| Exercise |
The records should be restated exactly from their first line through the line with "Dive into the" in it.

*** Opening of Record set ***

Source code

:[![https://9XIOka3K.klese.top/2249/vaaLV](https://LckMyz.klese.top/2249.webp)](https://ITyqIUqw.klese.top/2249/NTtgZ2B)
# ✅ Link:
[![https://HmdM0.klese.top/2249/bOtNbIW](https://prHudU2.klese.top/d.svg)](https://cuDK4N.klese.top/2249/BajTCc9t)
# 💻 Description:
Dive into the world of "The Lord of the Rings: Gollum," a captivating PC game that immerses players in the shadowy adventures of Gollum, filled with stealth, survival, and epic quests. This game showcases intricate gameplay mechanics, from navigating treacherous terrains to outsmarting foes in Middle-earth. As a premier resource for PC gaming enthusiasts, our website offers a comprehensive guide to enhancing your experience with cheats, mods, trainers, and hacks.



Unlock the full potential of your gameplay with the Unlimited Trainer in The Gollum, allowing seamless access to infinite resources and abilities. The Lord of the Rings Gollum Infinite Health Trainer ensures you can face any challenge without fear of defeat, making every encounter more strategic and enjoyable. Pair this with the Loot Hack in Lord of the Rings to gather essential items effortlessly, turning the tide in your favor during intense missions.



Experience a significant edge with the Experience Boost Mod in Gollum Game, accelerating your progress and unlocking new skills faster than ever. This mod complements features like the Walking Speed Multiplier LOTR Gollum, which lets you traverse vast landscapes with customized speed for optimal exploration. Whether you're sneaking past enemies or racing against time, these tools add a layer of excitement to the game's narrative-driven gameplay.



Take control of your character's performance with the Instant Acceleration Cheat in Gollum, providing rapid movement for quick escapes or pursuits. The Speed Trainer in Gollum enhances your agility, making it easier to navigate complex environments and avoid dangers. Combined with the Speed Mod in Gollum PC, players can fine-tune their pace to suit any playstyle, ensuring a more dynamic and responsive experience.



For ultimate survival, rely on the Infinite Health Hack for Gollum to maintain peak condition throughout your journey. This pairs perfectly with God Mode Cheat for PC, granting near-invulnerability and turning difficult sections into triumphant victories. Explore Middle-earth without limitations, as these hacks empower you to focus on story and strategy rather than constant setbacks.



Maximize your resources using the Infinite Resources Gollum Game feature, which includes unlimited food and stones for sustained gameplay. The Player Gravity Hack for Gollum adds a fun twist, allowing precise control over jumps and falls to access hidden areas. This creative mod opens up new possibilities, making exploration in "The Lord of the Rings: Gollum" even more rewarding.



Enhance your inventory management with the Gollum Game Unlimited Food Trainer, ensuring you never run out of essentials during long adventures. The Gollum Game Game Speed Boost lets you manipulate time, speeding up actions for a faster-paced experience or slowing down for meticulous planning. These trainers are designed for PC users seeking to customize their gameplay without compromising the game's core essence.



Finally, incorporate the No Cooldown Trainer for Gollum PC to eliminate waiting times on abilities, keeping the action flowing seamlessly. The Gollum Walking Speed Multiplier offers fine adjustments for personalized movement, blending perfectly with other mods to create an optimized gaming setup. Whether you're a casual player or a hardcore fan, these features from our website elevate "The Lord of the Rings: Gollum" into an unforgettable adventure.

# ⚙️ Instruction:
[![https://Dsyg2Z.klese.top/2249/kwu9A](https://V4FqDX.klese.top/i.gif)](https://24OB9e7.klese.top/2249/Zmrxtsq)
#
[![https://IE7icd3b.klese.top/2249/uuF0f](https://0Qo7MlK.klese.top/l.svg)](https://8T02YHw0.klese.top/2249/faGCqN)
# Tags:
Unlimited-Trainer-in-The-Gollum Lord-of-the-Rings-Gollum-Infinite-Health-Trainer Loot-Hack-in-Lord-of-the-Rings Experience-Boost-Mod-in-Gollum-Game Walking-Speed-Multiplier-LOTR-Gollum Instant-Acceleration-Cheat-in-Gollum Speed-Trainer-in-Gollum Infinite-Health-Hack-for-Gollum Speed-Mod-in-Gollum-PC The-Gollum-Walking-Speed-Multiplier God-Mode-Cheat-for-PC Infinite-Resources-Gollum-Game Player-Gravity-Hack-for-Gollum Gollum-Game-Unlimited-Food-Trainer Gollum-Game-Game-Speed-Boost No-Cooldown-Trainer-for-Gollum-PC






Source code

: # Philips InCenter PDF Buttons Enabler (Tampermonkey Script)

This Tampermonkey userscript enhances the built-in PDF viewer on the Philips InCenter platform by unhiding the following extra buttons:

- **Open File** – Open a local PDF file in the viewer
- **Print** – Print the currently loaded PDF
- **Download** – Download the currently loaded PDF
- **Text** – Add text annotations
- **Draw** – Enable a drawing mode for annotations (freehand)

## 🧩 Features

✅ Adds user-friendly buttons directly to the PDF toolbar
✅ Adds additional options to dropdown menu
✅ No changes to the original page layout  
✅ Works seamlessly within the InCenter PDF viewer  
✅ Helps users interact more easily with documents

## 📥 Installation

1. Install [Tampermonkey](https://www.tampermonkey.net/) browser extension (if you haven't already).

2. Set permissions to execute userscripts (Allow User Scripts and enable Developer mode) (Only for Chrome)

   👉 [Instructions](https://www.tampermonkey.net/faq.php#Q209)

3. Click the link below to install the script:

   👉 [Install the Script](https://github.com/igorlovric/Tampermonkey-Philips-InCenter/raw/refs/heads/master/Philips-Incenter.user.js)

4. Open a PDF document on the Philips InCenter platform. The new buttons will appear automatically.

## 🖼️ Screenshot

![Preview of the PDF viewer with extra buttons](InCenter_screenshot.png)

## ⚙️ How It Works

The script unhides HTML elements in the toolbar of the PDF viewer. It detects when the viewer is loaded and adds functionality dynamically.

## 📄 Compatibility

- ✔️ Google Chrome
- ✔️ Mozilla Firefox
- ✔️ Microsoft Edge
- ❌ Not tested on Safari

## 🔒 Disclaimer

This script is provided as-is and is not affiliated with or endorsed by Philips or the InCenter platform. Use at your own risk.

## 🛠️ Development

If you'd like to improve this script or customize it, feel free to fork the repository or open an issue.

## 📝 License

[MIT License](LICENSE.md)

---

*** Close of Record set ***

| Task result |
Source code

:[![https://9XIOka3K.klese.top/2249/vaaLV](https://LckMyz.klese.top/2249.webp)](https://ITyqIUqw.klese.top/2249/NTtgZ2B)
# ✅ Link:
[![https://HmdM0.klese.top/2249/bOtNbIW](https://prHudU2.klese.top/d.svg)](https://cuDK4N.klese.top/2249/BajTCc9t)
# 💻 Description:
Dive into the world of "The Lord of the Rings: Gollum," a captivating PC game that immerses players in the shadowy adventures of Gollum, filled with stealth, survival, and epic quests. This game showcases intricate gameplay mechanics, from navigating treacherous terrains to outsmarting foes in Middle-earth. As a premier resource for PC gaming enthusiasts, our website offers a comprehensive guide to enhancing your experience with cheats, mods, trainers, and hacks.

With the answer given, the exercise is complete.